We have killed 83 hogs this month. Anyone wanting to fill their freezer may call Mossey Creek Outdoors in Dawson, Georgia (35 miles north of Albany) to pick up some pork. Please contact Angel or Dan Redmond @ 229-995-4109 for all coordination.

Mossey Creek Outdoors
2788 Americus Hwy.
Dawson, GA 39842
229-995-4109 
www.mosseycreek.net

Hogs are already skinned and quartered in the freezer. Just bring a cooler large enough to transport your pork home. Full processing, wrapping and sausage are available. Call Mossey Creek for prices and details. We can't donate anymore hogs until their freezer is empty.

---JAGER


----------



## OlAlabama (Mar 26, 2010)

JAGER said:


> We plan to harvest another 100+ hogs during the month of March as farmers begin planting corn. Anyone wanting to fill their freezer may call Mossey Creek Outdoors in Dawson, Georgia (35 miles north of Albany) to make a request.
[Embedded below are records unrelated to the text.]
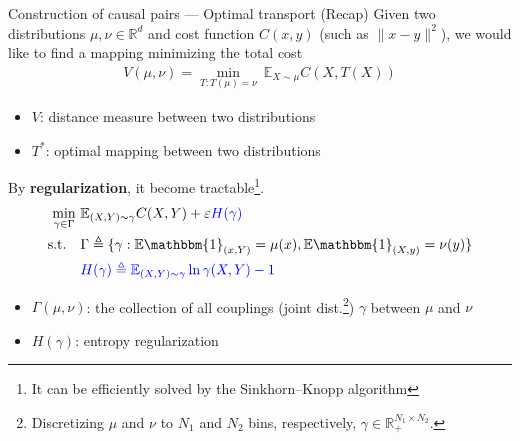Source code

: \documentclass[10pt]{beamer}
\begin{document}
\begin{frame}{Construction of causal pairs --- \normalsize Optimal transport (Recap)}
    Given two distributions $\mu,\nu\in\mathbb{R}^d$ and cost function $C(x,y)$ (such as $\|x-y\|^2$),
    we would like to find a mapping minimizing the total cost
    {\small\begin{gather}
        V(\mu,\nu) = \min_{T:T(\mu)=\nu}\ \mathbb{E}_{X\sim\mu}C(X,T(X)) \label{eq:primalot}
    \end{gather}}
    \begin{itemize}\small
        \item $V$: distance measure between two distributions 
        \item $T^*$: optimal mapping between two distributions
    \end{itemize}
    \bigskip
    By \textbf{regularization}, it become tractable\footnote{It can be efficiently solved by the Sinkhorn–Knopp algorithm}.
    {\small\begin{align}
        \min_{\gamma\in\Gamma}\ & \mathbb{E}_{(X,Y)\sim\gamma}C(X,Y) + \epsilon {\color{blue}H(\gamma)}  \\
        \text{s.t.}\quad
        & \Gamma\triangleq\{\gamma:\mathbb{E}\mathbbm{1}_{(x,Y)}=\mu(x),\mathbb{E}\mathbbm{1}_{(X,y)}=\nu(y)\} \notag \\
        & {\color{blue}H(\gamma) \triangleq \mathbb{E}_{(X,Y)\sim \gamma}\ln \gamma(X,Y) - 1}\notag
    \end{align}}
    \begin{itemize}\small
        \item $\Gamma(\mu,\nu)$: the collection of all couplings (joint dist.\footnote{
        Discretizing $\mu$ and $\nu$ to $N_1$ and $N_2$ bins, respectively, $\gamma \in \mathbb{R}_+^{N_1\times N_2}$.
        }) $\gamma$ between $\mu$ and $\nu$
        \item $H(\gamma)$: entropy regularization
    \end{itemize}
    \smallskip
\end{frame}
\end{document}
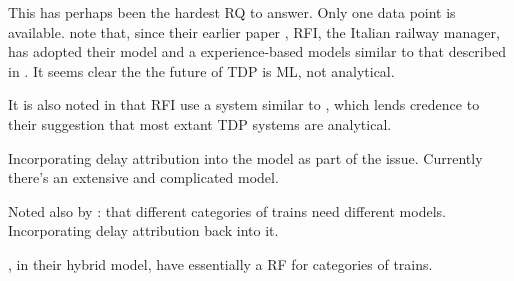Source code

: \documentclass{article}
\begin{document}
This has perhaps been the hardest RQ to answer. Only one data point is available. \cite{oneto_et_al_2019} note that, since their earlier paper \cite{oneto_et_al_2016}, RFI, the Italian railway manager, has adopted their model and a experience-based models similar to that described in \cite{hansen_goverde_van_der_meer_2010}. It seems clear the the future of TDP is ML, not analytical.

It is also noted in \cite{oneto_et_al_2016} that RFI use a system similar to \cite{hansen_goverde_van_der_meer_2010}, which lends credence to their suggestion that most extant TDP systems are analytical.

Incorporating delay attribution into the model as part of the issue. Currently there's an extensive and complicated model. 

Noted also by \cite{nair_et_al_2019}: that different categories of trains need different models. 
Incorporating delay attribution back into it. 



\cite{oneto_et_al_2019}, in their hybrid model, have essentially a RF for categories of trains.








\end{document}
I might could drive from my house in central Alabama to pick up a couple fresh killed, if thats possible.  Could a true fresh kill be a reality, and is there a place I could gut, skin and quarter?  Appreciate what you do Mr. Jager.  Wish we had something like yours in Alabama.


----------



## BornToHuntAndFish (Mar 26, 2010)

JAGER said:


> We have killed 83 hogs this month. Anyone wanting to fill their freezer may call Mossey Creek Outdoors in Dawson, Georgia (35 miles north of Albany) to pick up some pork. Please contact Angel or Dan Redmond @ 229-995-4109 for all coordination.
> 
> Mossey Creek Outdoors
> 2788 Americus Hwy.
> ...



Great job, service, & generosity Jager Pro folks!


----------